[Collection entries]
------------------------------------------------------------------------

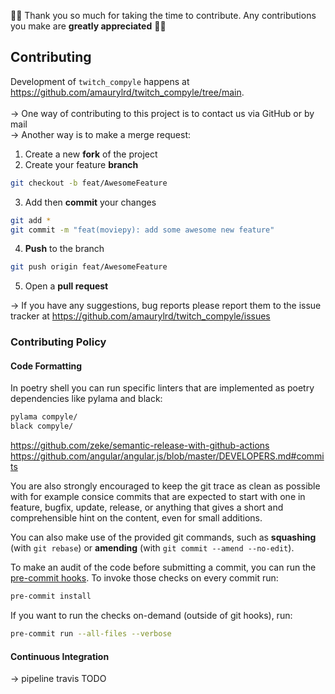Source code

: <!-- markdownlint-disable MD029 MD041 -->
🎉🎉 Thank you so much for taking the time to contribute. Any contributions you make are **greatly appreciated** 🎉🎉

## Contributing

Development of `twitch_compyle` happens at <https://github.com/amaurylrd/twitch_compyle/tree/main>.
<br><br>
&rarr; One way of contributing to this project is to contact us via GitHub or by mail <br>
&rarr; Another way is to make a merge request:

1. Create a new **fork** of the project
2. Create your feature **branch**

```sh
git checkout -b feat/AwesomeFeature
```

3. Add then **commit** your changes

```sh
git add *
git commit -m "feat(moviepy): add some awesome new feature"
```

4. **Push** to the branch

```sh
git push origin feat/AwesomeFeature
```

5. Open a **pull request**

&rarr; If you have any suggestions, bug reports please report them to the issue tracker at <https://github.com/amaurylrd/twitch_compyle/issues>


### Contributing Policy

#### Code Formatting

In poetry shell you can run specific linters that are implemented as poetry dependencies like pylama and black:

```sh
pylama compyle/
black compyle/
```

<https://github.com/zeke/semantic-release-with-github-actions>
<https://github.com/angular/angular.js/blob/master/DEVELOPERS.md#commits>

You are also strongly encouraged to keep the git trace as clean as possible with for example consice commits that are expected to start with one in feature, bugfix, update, release, or anything that gives a short and comprehensible hint on the content, even for small additions.

You can also make use of the provided git commands, such as **squashing** (with ``git rebase``) or **amending** (with ``git commit --amend --no-edit``).

To make an audit of the code before submitting a commit, you can run the [pre-commit hooks](../../.pre-commit-config.yaml). To invoke those checks on every commit run:

```sh
pre-commit install
```

If you want to run the checks on-demand (outside of git hooks), run:

```sh
pre-commit run --all-files --verbose
```

#### Continuous Integration

-> pipeline travis TODO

------------------------------------------------------------------------

Your assignment:
List the lines of the records where "AwesomeFeature" occurs.

Reply:
git checkout -b feat/AwesomeFeature
git push origin feat/AwesomeFeature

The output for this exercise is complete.